Task item |
Pictures stay out; everything else in the records below is to be repeated exactly.

Materials provided |
=== Section Start ===
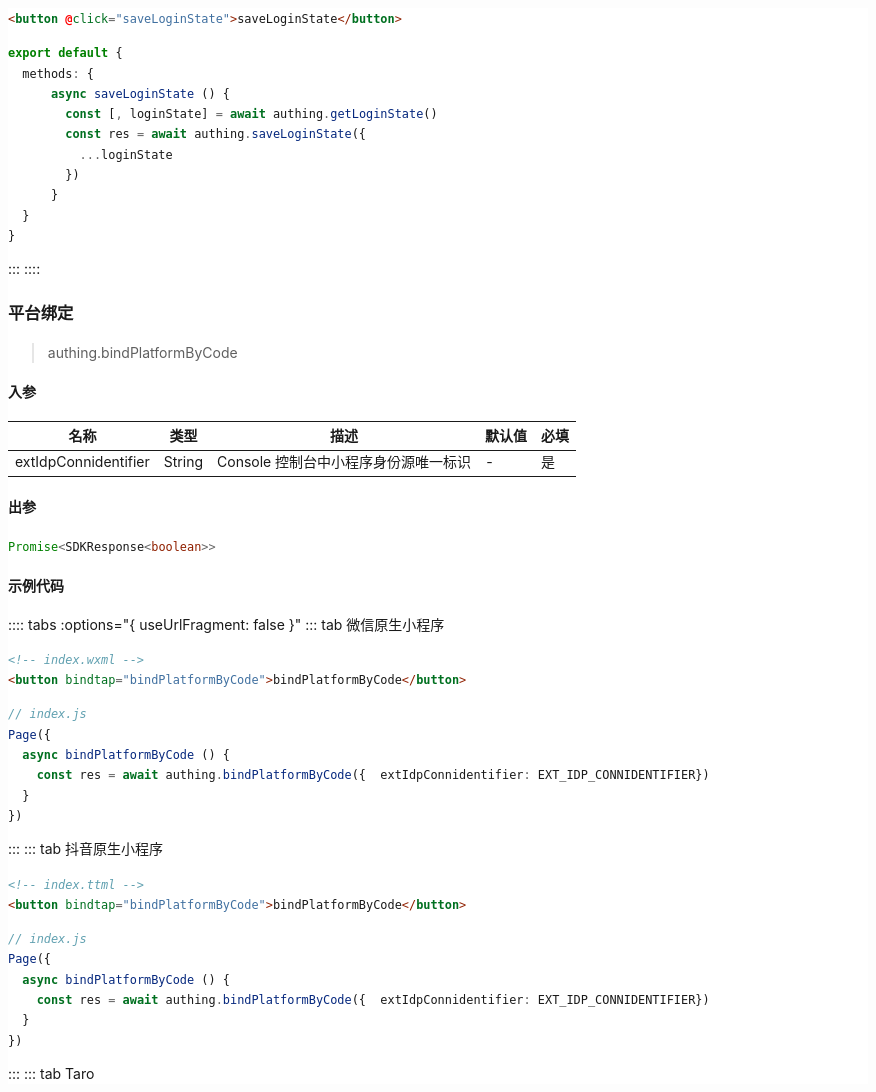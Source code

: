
 ```html
<button @click="saveLoginState">saveLoginState</button>
```
``` typescript
export default {
  methods: {
      async saveLoginState () {
        const [, loginState] = await authing.getLoginState()
        const res = await authing.saveLoginState({
          ...loginState
        })
      }
  }
}
```
:::
::::


### 平台绑定

> authing.bindPlatformByCode


#### 入参

|名称|类型|描述|默认值|必填|
|-----|----|----|----|----|
|extIdpConnidentifier|String|Console 控制台中小程序身份源唯一标识|-|是|


#### 出参

``` typescript
Promise<SDKResponse<boolean>>
```

#### 示例代码
:::: tabs :options="{ useUrlFragment: false }"
::: tab 微信原生小程序
``` html
<!-- index.wxml -->
<button bindtap="bindPlatformByCode">bindPlatformByCode</button>
```
``` typescript
// index.js
Page({
  async bindPlatformByCode () {
    const res = await authing.bindPlatformByCode({  extIdpConnidentifier: EXT_IDP_CONNIDENTIFIER})
  }
})
```
:::
::: tab 抖音原生小程序
``` html
<!-- index.ttml -->
<button bindtap="bindPlatformByCode">bindPlatformByCode</button>
```
``` typescript
// index.js
Page({
  async bindPlatformByCode () {
    const res = await authing.bindPlatformByCode({  extIdpConnidentifier: EXT_IDP_CONNIDENTIFIER})
  }
})
```
:::
::: tab Taro
``` tsx
```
=== Section End ===
Result |
Source code

:
 ```html
<button @click="saveLoginState">saveLoginState</button>
```
``` typescript
export default {
  methods: {
      async saveLoginState () {
        const [, loginState] = await authing.getLoginState()
        const res = await authing.saveLoginState({
          ...loginState
        })
      }
  }
}
```
:::
::::


### 平台绑定

> authing.bindPlatformByCode


#### 入参

|名称|类型|描述|默认值|必填|
|-----|----|----|----|----|
|extIdpConnidentifier|String|Console 控制台中小程序身份源唯一标识|-|是|


#### 出参

``` typescript
Promise<SDKResponse<boolean>>
```

#### 示例代码
:::: tabs :options="{ useUrlFragment: false }"
::: tab 微信原生小程序
``` html
<!-- index.wxml -->
<button bindtap="bindPlatformByCode">bindPlatformByCode</button>
```
``` typescript
// index.js
Page({
  async bindPlatformByCode () {
    const res = await authing.bindPlatformByCode({  extIdpConnidentifier: EXT_IDP_CONNIDENTIFIER})
  }
})
```
:::
::: tab 抖音原生小程序
``` html
<!-- index.ttml -->
<button bindtap="bindPlatformByCode">bindPlatformByCode</button>
```
``` typescript
// index.js
Page({
  async bindPlatformByCode () {
    const res = await authing.bindPlatformByCode({  extIdpConnidentifier: EXT_IDP_CONNIDENTIFIER})
  }
})
```
:::
::: tab Taro
``` tsx
```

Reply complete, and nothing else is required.